If you rent privately and have claimed housing benefit from before 7 April 2008 without a break, your housing benefit calculation has its own set of rules.
Rules for unbroken claims made before 7 April 2008
More generous housing benefit rules apply if you have claimed housing benefit continuously from before this date.
If there is a break in your housing benefit claim or you move house, your new claim is calculated under the local housing allowance (LHA) rules.
General rules for housing benefit apply
Most of the rules used to calculate housing benefit for council and housing association tenants apply to you, including the rules for assessing:
- service charges
- non-dependant deductions for adults living with you who could contribute to rent
Rent restrictions apply
The rent used to calculate your housing benefit could be restricted to the average rent level for your area.
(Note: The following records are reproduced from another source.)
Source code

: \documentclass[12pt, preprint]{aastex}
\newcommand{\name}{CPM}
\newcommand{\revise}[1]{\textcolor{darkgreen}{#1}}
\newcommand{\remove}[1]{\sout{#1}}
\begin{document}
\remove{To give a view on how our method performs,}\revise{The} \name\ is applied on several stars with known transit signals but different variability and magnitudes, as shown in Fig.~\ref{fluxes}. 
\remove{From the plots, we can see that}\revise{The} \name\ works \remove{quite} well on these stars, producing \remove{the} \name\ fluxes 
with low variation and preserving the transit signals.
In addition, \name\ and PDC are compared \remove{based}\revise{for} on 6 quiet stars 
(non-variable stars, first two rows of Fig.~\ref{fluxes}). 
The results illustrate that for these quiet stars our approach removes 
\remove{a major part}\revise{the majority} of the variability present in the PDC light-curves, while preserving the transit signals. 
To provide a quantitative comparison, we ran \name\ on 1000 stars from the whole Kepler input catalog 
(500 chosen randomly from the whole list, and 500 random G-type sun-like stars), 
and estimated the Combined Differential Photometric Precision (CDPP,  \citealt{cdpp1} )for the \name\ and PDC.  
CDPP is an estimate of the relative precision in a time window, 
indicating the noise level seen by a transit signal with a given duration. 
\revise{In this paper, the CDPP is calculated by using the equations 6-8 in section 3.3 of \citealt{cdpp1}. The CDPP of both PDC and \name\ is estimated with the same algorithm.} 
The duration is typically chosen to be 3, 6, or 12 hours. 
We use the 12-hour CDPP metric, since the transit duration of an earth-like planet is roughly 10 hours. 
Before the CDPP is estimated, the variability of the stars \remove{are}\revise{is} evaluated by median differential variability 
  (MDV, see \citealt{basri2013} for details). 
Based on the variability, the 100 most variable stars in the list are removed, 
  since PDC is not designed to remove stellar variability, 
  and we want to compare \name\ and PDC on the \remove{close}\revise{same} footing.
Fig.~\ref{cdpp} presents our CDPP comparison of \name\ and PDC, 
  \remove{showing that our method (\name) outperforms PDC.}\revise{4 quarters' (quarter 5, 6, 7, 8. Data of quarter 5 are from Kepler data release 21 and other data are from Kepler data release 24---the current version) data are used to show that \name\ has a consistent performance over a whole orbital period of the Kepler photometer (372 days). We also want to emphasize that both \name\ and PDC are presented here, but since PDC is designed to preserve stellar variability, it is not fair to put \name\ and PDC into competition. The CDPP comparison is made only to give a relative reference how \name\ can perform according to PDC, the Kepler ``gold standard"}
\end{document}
This is called the 'local reference rent'. This might be less than your actual rent.
You might not receive full housing benefit if the council decides you have more bedrooms than you need.
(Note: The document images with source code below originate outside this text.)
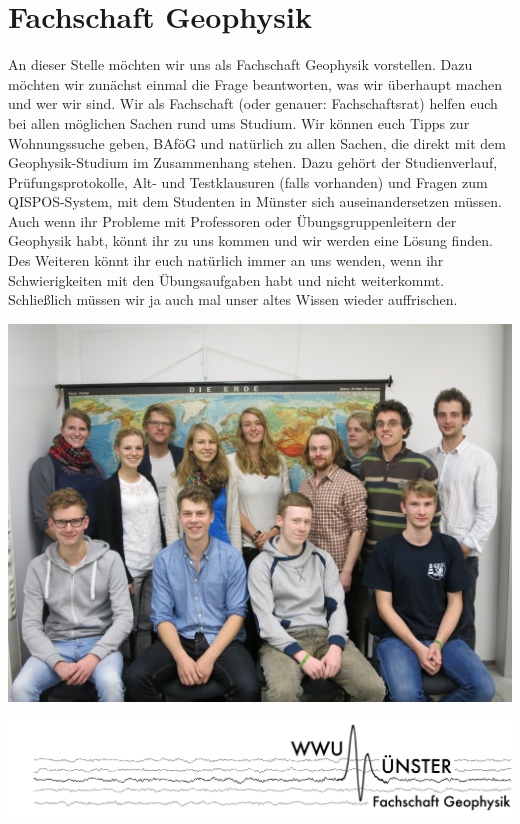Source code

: 
\section{Fachschaft Geophysik}
\begin{multicols*}{2}
An dieser Stelle möchten wir uns als Fachschaft Geophysik vorstellen. Dazu möchten wir zunächst einmal die Frage beantworten, was wir überhaupt machen und wer wir sind. Wir als Fachschaft (oder genauer: Fachschaftsrat) helfen euch bei allen möglichen Sachen rund ums Studium. Wir können euch Tipps zur Wohnungssuche geben, BAföG und natürlich zu allen Sachen, die direkt mit dem Geophysik-Studium im Zusammenhang stehen. Dazu gehört der Studienverlauf, Prüfungsprotokolle, Alt- und Testklausuren (falls vorhanden) und Fragen zum QISPOS-System, mit dem Studenten in Münster sich auseinandersetzen müssen. Auch wenn ihr Probleme mit Professoren oder Übungsgruppenleitern der Geophysik habt, könnt ihr zu uns kommen und wir werden eine Lösung finden. Des Weiteren könnt ihr euch natürlich immer an uns wenden, wenn ihr Schwierigkeiten mit den Übungsaufgaben habt und nicht weiterkommt. Schließlich müssen wir ja auch mal unser altes Wissen wieder auffrischen.

\begin{center}
\includegraphics[width=\columnwidth]{res/fs_geophysik_foto}
\end{center}
\vspace{-1.5em}
\includegraphics[width=\columnwidth]{res/fs_geophysik_logo.png}
\vspace{-1.5em}


\end{multicols*}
You are only entitled to the shared accommodation rate if you are under 35.
When the housing benefit you receive is less than the rent you pay, you are responsible for paying the shortfall.
Room restrictions apply
The council assesses how many bedrooms you are allowed to claim for.
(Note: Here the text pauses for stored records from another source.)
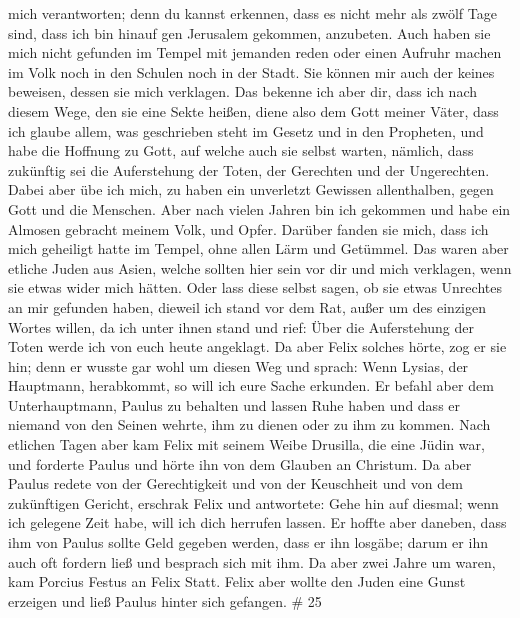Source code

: mich verantworten;  denn du kannst erkennen, dass es nicht
mehr als zwölf Tage sind, dass ich bin hinauf gen Jerusalem gekommen,
anzubeten.  Auch haben sie mich nicht gefunden im Tempel
mit jemanden reden oder einen Aufruhr machen im Volk noch in den Schulen
noch in der Stadt.  Sie können mir auch der keines
beweisen, dessen sie mich verklagen.  Das bekenne ich aber
dir, dass ich nach diesem Wege, den sie eine Sekte heißen, diene also
dem Gott meiner Väter, dass ich glaube allem, was geschrieben steht im
Gesetz und in den Propheten,  und habe die Hoffnung zu
Gott, auf welche auch sie selbst warten, nämlich, dass zukünftig sei die
Auferstehung der Toten, der Gerechten und der Ungerechten. 
Dabei aber übe ich mich, zu haben ein unverletzt Gewissen allenthalben,
gegen Gott und die Menschen.  Aber nach vielen Jahren bin
ich gekommen und habe ein Almosen gebracht meinem Volk, und Opfer.
 Darüber fanden sie mich, dass ich mich geheiligt hatte im
Tempel, ohne allen Lärm und Getümmel.  Das waren aber
etliche Juden aus Asien, welche sollten hier sein vor dir und mich
verklagen, wenn sie etwas wider mich hätten.  Oder lass
diese selbst sagen, ob sie etwas Unrechtes an mir gefunden haben,
dieweil ich stand vor dem Rat,  außer um des einzigen
Wortes willen, da ich unter ihnen stand und rief: Über die Auferstehung
der Toten werde ich von euch heute angeklagt.  Da aber
Felix solches hörte, zog er sie hin; denn er wusste gar wohl um diesen
Weg und sprach: Wenn Lysias, der Hauptmann, herabkommt, so will ich eure
Sache erkunden.  Er befahl aber dem Unterhauptmann, Paulus
zu behalten und lassen Ruhe haben und dass er niemand von den Seinen
wehrte, ihm zu dienen oder zu ihm zu kommen.  Nach etlichen
Tagen aber kam Felix mit seinem Weibe Drusilla, die eine Jüdin war, und
forderte Paulus und hörte ihn von dem Glauben an Christum. 
Da aber Paulus redete von der Gerechtigkeit und von der Keuschheit und
von dem zukünftigen Gericht, erschrak Felix und antwortete: Gehe hin auf
diesmal; wenn ich gelegene Zeit habe, will ich dich herrufen lassen.
 Er hoffte aber daneben, dass ihm von Paulus sollte Geld
gegeben werden, dass er ihn losgäbe; darum er ihn auch oft fordern ließ
und besprach sich mit ihm.  Da aber zwei Jahre um waren,
kam Porcius Festus an Felix Statt. Felix aber wollte den Juden eine
Gunst erzeigen und ließ Paulus hinter sich gefangen. \# 25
The rules allow for one room for:
- an adult couple
- other person aged 16 or over
- any two children of the same sex up to the age of 16
- any two children regardless of sex under the age of 10
- a child who cannot share a bedroom because of a disability
- any other child
You are allowed one extra bedroom if you are a foster carer.
You are also allowed these living rooms:
- 1 for fewer than four people
- 2 for four to six people
- 3 for seven or more people
If you or your partner are disabled and require overnight care, you can claim housing benefit for an extra bedroom for an overnight carer, but only if a bedroom is already available.
There is no upper limit on the number of rooms used to calculate your housing benefit entitlement unless the council decides your home is larger than you need.
Your housing benefit is calculated using the average rent for a home of the size appropriate for your household in your area.
This is a simplified guide to complex rules. You must get advice from a benefits adviser if you need to know more.